> [EXERCISE PROMPT]
Find each line below where the word "informações" occurs, and copy it.

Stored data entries
▶

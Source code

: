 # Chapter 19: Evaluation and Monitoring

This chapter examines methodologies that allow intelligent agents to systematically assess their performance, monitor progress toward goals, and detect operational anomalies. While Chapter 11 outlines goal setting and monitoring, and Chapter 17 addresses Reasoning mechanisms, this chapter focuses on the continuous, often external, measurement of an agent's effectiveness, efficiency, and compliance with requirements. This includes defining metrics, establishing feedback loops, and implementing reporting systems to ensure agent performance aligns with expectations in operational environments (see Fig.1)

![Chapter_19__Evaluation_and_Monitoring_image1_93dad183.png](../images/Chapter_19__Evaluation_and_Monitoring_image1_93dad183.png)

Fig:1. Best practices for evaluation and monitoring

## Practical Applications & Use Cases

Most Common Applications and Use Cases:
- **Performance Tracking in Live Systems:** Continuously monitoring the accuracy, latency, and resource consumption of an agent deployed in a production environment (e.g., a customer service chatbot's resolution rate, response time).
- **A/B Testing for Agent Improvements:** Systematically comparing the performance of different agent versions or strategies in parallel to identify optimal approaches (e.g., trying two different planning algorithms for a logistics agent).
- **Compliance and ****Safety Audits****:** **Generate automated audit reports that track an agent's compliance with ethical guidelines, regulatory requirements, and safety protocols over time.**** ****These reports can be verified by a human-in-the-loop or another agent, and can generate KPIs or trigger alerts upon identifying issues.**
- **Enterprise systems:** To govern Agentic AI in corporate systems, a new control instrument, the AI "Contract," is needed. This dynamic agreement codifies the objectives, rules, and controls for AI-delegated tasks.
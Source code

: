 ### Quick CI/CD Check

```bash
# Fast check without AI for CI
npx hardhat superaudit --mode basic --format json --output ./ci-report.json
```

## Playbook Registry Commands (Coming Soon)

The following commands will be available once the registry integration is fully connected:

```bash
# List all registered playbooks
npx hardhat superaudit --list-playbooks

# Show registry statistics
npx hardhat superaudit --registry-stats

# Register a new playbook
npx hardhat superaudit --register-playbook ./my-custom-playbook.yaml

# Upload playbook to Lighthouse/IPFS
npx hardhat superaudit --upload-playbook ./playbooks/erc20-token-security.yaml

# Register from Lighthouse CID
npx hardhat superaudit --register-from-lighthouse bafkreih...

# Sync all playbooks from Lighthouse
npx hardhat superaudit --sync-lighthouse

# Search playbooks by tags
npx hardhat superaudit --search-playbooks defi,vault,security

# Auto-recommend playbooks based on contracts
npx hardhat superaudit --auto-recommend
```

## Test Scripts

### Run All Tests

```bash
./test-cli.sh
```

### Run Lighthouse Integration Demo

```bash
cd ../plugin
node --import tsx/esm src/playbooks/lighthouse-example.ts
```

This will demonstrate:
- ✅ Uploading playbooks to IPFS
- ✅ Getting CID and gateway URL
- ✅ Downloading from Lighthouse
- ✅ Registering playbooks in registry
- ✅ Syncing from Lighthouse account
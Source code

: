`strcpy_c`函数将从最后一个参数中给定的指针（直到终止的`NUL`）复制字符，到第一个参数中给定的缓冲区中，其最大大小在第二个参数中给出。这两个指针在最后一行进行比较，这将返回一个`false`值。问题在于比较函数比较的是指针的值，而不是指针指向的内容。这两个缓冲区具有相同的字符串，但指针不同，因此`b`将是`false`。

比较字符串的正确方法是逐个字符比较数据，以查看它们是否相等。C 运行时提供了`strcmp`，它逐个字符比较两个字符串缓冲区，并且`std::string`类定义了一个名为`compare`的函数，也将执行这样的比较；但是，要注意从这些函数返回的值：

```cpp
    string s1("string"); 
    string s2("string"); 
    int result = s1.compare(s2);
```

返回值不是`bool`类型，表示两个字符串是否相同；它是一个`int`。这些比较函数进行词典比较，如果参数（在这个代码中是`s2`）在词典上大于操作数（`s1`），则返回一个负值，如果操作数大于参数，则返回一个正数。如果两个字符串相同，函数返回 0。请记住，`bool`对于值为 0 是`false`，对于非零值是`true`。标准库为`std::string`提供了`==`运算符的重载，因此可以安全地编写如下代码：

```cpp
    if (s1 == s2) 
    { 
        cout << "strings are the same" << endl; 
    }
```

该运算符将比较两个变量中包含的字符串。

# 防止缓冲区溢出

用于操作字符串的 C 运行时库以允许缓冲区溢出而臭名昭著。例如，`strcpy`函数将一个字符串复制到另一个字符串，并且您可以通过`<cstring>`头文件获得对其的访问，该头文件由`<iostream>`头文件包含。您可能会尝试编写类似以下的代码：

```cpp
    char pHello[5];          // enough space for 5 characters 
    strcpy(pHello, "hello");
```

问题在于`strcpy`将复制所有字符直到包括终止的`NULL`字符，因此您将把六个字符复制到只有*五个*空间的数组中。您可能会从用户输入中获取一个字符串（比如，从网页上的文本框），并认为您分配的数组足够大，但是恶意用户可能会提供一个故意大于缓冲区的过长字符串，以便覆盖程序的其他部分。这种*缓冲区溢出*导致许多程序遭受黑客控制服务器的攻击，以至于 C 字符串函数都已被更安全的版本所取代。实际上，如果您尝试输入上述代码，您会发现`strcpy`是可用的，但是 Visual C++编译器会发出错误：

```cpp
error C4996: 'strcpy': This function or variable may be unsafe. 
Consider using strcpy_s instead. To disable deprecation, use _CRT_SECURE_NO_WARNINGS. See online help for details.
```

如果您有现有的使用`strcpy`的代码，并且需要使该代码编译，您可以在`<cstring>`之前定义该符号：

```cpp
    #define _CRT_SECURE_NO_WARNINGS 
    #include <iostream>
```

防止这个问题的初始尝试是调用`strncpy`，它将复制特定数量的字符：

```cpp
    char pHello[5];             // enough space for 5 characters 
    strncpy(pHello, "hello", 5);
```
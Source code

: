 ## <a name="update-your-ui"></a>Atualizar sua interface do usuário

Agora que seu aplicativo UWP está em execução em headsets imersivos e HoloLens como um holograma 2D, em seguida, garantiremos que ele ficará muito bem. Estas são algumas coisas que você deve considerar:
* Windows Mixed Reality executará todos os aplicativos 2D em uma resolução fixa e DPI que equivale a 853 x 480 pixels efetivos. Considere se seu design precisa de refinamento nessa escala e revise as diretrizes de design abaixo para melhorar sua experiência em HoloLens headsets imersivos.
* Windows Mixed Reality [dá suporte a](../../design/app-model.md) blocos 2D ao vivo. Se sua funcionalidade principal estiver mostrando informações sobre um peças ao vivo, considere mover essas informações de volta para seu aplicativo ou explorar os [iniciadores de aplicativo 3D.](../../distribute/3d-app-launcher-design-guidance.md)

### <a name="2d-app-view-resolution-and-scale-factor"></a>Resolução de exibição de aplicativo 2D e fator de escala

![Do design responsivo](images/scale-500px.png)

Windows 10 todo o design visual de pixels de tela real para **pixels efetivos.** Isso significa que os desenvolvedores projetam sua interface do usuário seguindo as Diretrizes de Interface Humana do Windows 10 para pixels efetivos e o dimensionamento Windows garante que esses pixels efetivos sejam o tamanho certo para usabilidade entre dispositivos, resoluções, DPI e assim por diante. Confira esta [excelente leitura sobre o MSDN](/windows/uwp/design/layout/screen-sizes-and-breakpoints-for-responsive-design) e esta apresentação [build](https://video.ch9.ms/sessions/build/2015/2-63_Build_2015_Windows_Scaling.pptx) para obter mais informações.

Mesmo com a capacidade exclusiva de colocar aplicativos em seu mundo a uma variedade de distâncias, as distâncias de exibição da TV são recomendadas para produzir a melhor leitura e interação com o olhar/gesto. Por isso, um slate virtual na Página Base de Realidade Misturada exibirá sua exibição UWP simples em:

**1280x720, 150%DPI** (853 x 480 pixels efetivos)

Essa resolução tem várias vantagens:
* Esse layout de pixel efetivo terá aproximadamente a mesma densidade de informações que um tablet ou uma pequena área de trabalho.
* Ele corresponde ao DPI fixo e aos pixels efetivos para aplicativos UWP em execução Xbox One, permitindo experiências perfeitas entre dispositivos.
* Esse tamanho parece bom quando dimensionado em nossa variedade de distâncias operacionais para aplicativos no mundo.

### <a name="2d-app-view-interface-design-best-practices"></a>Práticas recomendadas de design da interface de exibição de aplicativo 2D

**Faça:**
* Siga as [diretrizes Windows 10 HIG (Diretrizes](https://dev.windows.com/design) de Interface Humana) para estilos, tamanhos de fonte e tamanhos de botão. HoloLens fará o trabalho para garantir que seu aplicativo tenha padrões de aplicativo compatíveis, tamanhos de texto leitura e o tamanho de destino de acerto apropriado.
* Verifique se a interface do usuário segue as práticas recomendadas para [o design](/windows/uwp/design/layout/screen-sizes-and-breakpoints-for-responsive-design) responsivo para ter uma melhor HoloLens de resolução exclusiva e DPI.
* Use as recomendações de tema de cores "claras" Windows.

◀

> [SOLUTION FOR THIS EXERCISE]
* Windows Mixed Reality [dá suporte a](../../design/app-model.md) blocos 2D ao vivo. Se sua funcionalidade principal estiver mostrando informações sobre um peças ao vivo, considere mover essas informações de volta para seu aplicativo ou explorar os [iniciadores de aplicativo 3D.](../../distribute/3d-app-launcher-design-guidance.md)
Windows 10 todo o design visual de pixels de tela real para **pixels efetivos.** Isso significa que os desenvolvedores projetam sua interface do usuário seguindo as Diretrizes de Interface Humana do Windows 10 para pixels efetivos e o dimensionamento Windows garante que esses pixels efetivos sejam o tamanho certo para usabilidade entre dispositivos, resoluções, DPI e assim por diante. Confira esta [excelente leitura sobre o MSDN](/windows/uwp/design/layout/screen-sizes-and-breakpoints-for-responsive-design) e esta apresentação [build](https://video.ch9.ms/sessions/build/2015/2-63_Build_2015_Windows_Scaling.pptx) para obter mais informações.
* Esse layout de pixel efetivo terá aproximadamente a mesma densidade de informações que um tablet ou uma pequena área de trabalho.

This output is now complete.